Task. Retype the records below exactly as they stand, but with no images.

Given records.

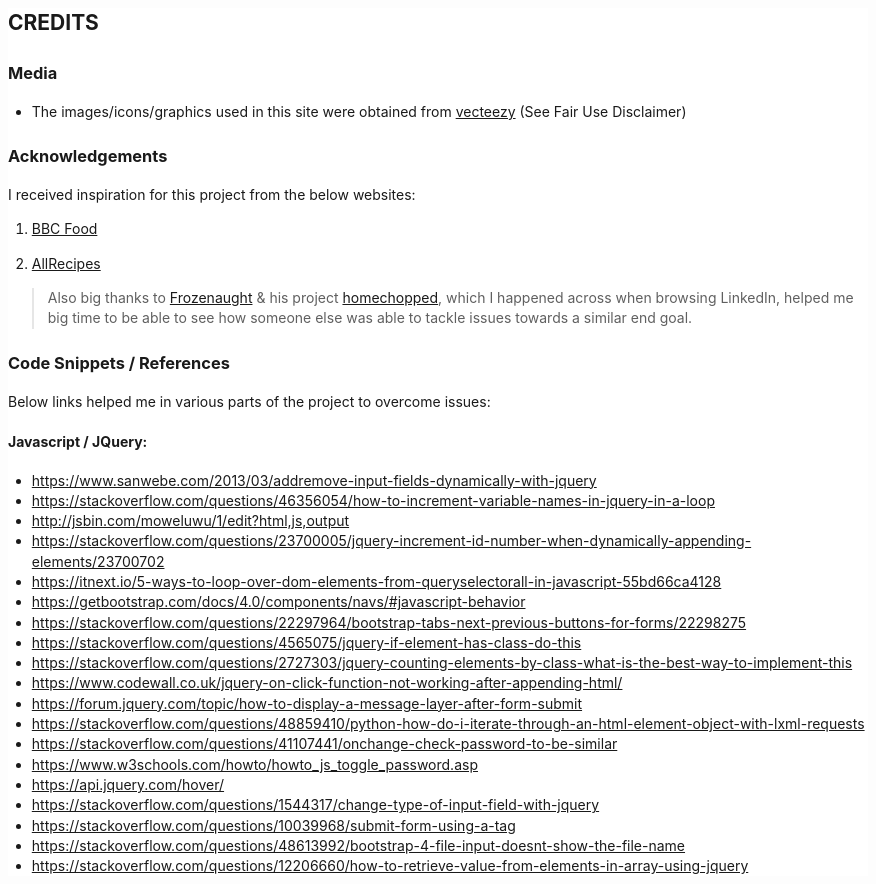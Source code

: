 ## CREDITS

  

### Media

- The images/icons/graphics used in this site were obtained from [vecteezy](https://www.vecteezy.com/) (See Fair Use Disclaimer)

  

### Acknowledgements

  

I received inspiration for this project from the below websites:

  

1.  [BBC Food](https://www.bbc.co.uk/food)

2.  [AllRecipes](https://www.allrecipes.com/)

> Also big thanks to [Frozenaught](https://github.com/Frozenaught) & his project [homechopped](https://github.com/Frozenaught/homechopped), which I happened across when browsing LinkedIn, helped me big time to be able to see how someone else was able to tackle issues towards a similar end goal. 

### Code Snippets / References

Below links helped me in various parts of the project to overcome issues:

#### Javascript / JQuery:
* https://www.sanwebe.com/2013/03/addremove-input-fields-dynamically-with-jquery 
* https://stackoverflow.com/questions/46356054/how-to-increment-variable-names-in-jquery-in-a-loop
* http://jsbin.com/moweluwu/1/edit?html,js,output
* https://stackoverflow.com/questions/23700005/jquery-increment-id-number-when-dynamically-appending-elements/23700702
* https://itnext.io/5-ways-to-loop-over-dom-elements-from-queryselectorall-in-javascript-55bd66ca4128
* https://getbootstrap.com/docs/4.0/components/navs/#javascript-behavior
* https://stackoverflow.com/questions/22297964/bootstrap-tabs-next-previous-buttons-for-forms/22298275
* https://stackoverflow.com/questions/4565075/jquery-if-element-has-class-do-this
* https://stackoverflow.com/questions/2727303/jquery-counting-elements-by-class-what-is-the-best-way-to-implement-this
* https://www.codewall.co.uk/jquery-on-click-function-not-working-after-appending-html/
* https://forum.jquery.com/topic/how-to-display-a-message-layer-after-form-submit
* https://stackoverflow.com/questions/48859410/python-how-do-i-iterate-through-an-html-element-object-with-lxml-requests
* https://stackoverflow.com/questions/41107441/onchange-check-password-to-be-similar
* https://www.w3schools.com/howto/howto_js_toggle_password.asp
* https://api.jquery.com/hover/
* https://stackoverflow.com/questions/1544317/change-type-of-input-field-with-jquery
* https://stackoverflow.com/questions/10039968/submit-form-using-a-tag
* https://stackoverflow.com/questions/48613992/bootstrap-4-file-input-doesnt-show-the-file-name
* https://stackoverflow.com/questions/12206660/how-to-retrieve-value-from-elements-in-array-using-jquery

The answer.
Source code

: ## CREDITS

  

### Media

- The images/icons/graphics used in this site were obtained from [vecteezy](https://www.vecteezy.com/) (See Fair Use Disclaimer)

  

### Acknowledgements

  

I received inspiration for this project from the below websites:

  

1.  [BBC Food](https://www.bbc.co.uk/food)

2.  [AllRecipes](https://www.allrecipes.com/)

> Also big thanks to [Frozenaught](https://github.com/Frozenaught) & his project [homechopped](https://github.com/Frozenaught/homechopped), which I happened across when browsing LinkedIn, helped me big time to be able to see how someone else was able to tackle issues towards a similar end goal. 

### Code Snippets / References

Below links helped me in various parts of the project to overcome issues:

#### Javascript / JQuery:
* https://www.sanwebe.com/2013/03/addremove-input-fields-dynamically-with-jquery 
* https://stackoverflow.com/questions/46356054/how-to-increment-variable-names-in-jquery-in-a-loop
* http://jsbin.com/moweluwu/1/edit?html,js,output
* https://stackoverflow.com/questions/23700005/jquery-increment-id-number-when-dynamically-appending-elements/23700702
* https://itnext.io/5-ways-to-loop-over-dom-elements-from-queryselectorall-in-javascript-55bd66ca4128
* https://getbootstrap.com/docs/4.0/components/navs/#javascript-behavior
* https://stackoverflow.com/questions/22297964/bootstrap-tabs-next-previous-buttons-for-forms/22298275
* https://stackoverflow.com/questions/4565075/jquery-if-element-has-class-do-this
* https://stackoverflow.com/questions/2727303/jquery-counting-elements-by-class-what-is-the-best-way-to-implement-this
* https://www.codewall.co.uk/jquery-on-click-function-not-working-after-appending-html/
* https://forum.jquery.com/topic/how-to-display-a-message-layer-after-form-submit
* https://stackoverflow.com/questions/48859410/python-how-do-i-iterate-through-an-html-element-object-with-lxml-requests
* https://stackoverflow.com/questions/41107441/onchange-check-password-to-be-similar
* https://www.w3schools.com/howto/howto_js_toggle_password.asp
* https://api.jquery.com/hover/
* https://stackoverflow.com/questions/1544317/change-type-of-input-field-with-jquery
* https://stackoverflow.com/questions/10039968/submit-form-using-a-tag
* https://stackoverflow.com/questions/48613992/bootstrap-4-file-input-doesnt-show-the-file-name
* https://stackoverflow.com/questions/12206660/how-to-retrieve-value-from-elements-in-array-using-jquery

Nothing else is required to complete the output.